Phase 1: Proxy Routing & Circuit Breaker Configuration
Route read traffic through a connection proxy that enforces strict query classification before initiating schema changes. The proxy must parse query semantics, route SELECT statements to replicas, and enforce circuit-breaker thresholds to prevent stale reads during replication lag spikes. Reference Configuring Read Replicas for Seamless Schema Updates for baseline topology validation.
Configuration & Routing
Deploy a proxy configuration that explicitly separates read/write hosts and respects transaction boundaries.
-- ProxySQL / PgBouncer equivalent routing rules
INSERT INTO mysql_query_rules (rule_id, active, match_pattern, destination_hostgroup, apply) VALUES
(1, 1, '^SELECT .*', 1, 1), -- Route reads to hostgroup 1 (replicas)
(2, 1, '^SET | ^START TRANSACTION | ^COMMIT | ^ROLLBACK', 0, 1); -- Force writes/tx to hostgroup 0 (primary)

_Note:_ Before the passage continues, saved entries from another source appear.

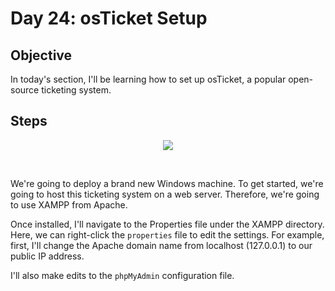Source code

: # Day 24: osTicket Setup
## Objective
In today's section, I'll be learning how to set up osTicket, a popular open-source ticketing system. 

## Steps

<p align="center"><img src="https://upload.wikimedia.org/wikipedia/commons/thumb/0/03/Xampp_logo.svg/402px-Xampp_logo.svg.png"></p>
<br>

We're going to deploy a brand new Windows machine. To get started, we're going to host this ticketing system on a web server. Therefore, we're going to use XAMPP from Apache.

Once installed, I'll navigate to the Properties file under the XAMPP directory. Here, we can right-click the `properties` file to edit the settings. For example, first, I'll change the Apache domain name from localhost (127.0.0.1) to our public IP address.

I'll also make edits to the `phpMyAdmin` configuration file.
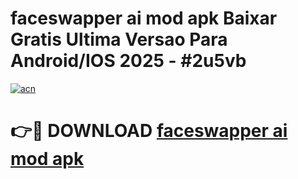 # faceswapper ai mod apk Baixar Gratis Ultima Versao Para Android/IOS 2025 - #2u5vb

[![acn](https://github.com/user-attachments/assets/0f9c940e-d8b0-45ae-aac7-cd30a18b3e1c)](https://app.mediaupload.pro?title=faceswapper_ai_mod_apk&ref=02M)

# 👉🔴 DOWNLOAD [faceswapper ai mod apk](https://app.mediaupload.pro?title=faceswapper_ai_mod_apk&ref=02M)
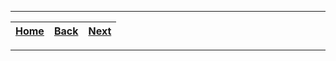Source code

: 
---

| [Home](/README.md) | [Back](../Newlib/1_error_when_run_make_after_modification_in_newlib_repo.md) | [Next](../RTEMS/README.md) |
| :---: | :---: | :---: |

---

-- Application-level transaction boundary enforcement
BEGIN;
SET @@session.sql_mode = 'STRICT_TRANS_TABLES';
INSERT INTO audit_log (event, ts) VALUES ('schema_migration_start', NOW());
COMMIT;
Dry-Run & Validation
# Dry-run: Validate routing rules without applying to production traffic
proxyadmin -e "LOAD MYSQL QUERY RULES TO RUNTIME; SELECT * FROM stats_mysql_query_digest WHERE digest_text LIKE 'SELECT%';"
# Circuit breaker validation (simulate 600ms lag)
./simulate_replication_lag.sh --target=replica-02 --lag-ms=600 --duration=10s
Rollback & Forward Paths
- Forward: Apply routing rules to runtime, monitor
stats_mysql_query_digestfor 5 minutes, then commit to disk. - Rollback:
proxyadmin -e "RESET MYSQL QUERY RULES; LOAD MYSQL QUERY RULES FROM DISK;". Revert connection strings to direct primary-only routing.
Compatibility Window
- Scope: 99.9% backward compatible. Requires application connection pool to support dynamic endpoint resolution.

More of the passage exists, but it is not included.